:: PROBLEM DETAILS ::
Lines that contain "Question" are to be copied from the material, every one of them.

:: LISTED ENTRIES ::
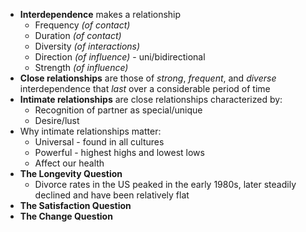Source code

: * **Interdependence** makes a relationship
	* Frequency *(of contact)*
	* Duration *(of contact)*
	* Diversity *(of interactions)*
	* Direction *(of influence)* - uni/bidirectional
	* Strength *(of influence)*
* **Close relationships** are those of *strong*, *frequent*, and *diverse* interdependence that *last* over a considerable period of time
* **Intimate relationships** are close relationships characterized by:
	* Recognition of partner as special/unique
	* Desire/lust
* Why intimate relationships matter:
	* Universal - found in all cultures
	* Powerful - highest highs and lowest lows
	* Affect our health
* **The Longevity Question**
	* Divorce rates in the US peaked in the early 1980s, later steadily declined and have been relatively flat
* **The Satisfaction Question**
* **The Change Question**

* * *

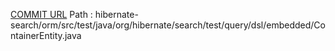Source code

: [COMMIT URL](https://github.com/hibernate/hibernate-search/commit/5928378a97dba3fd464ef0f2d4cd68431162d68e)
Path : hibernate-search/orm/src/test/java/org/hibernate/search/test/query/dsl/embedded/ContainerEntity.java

:: RESPONSE TO THIS EXERCISE ::
* **The Longevity Question**
* **The Satisfaction Question**
* **The Change Question**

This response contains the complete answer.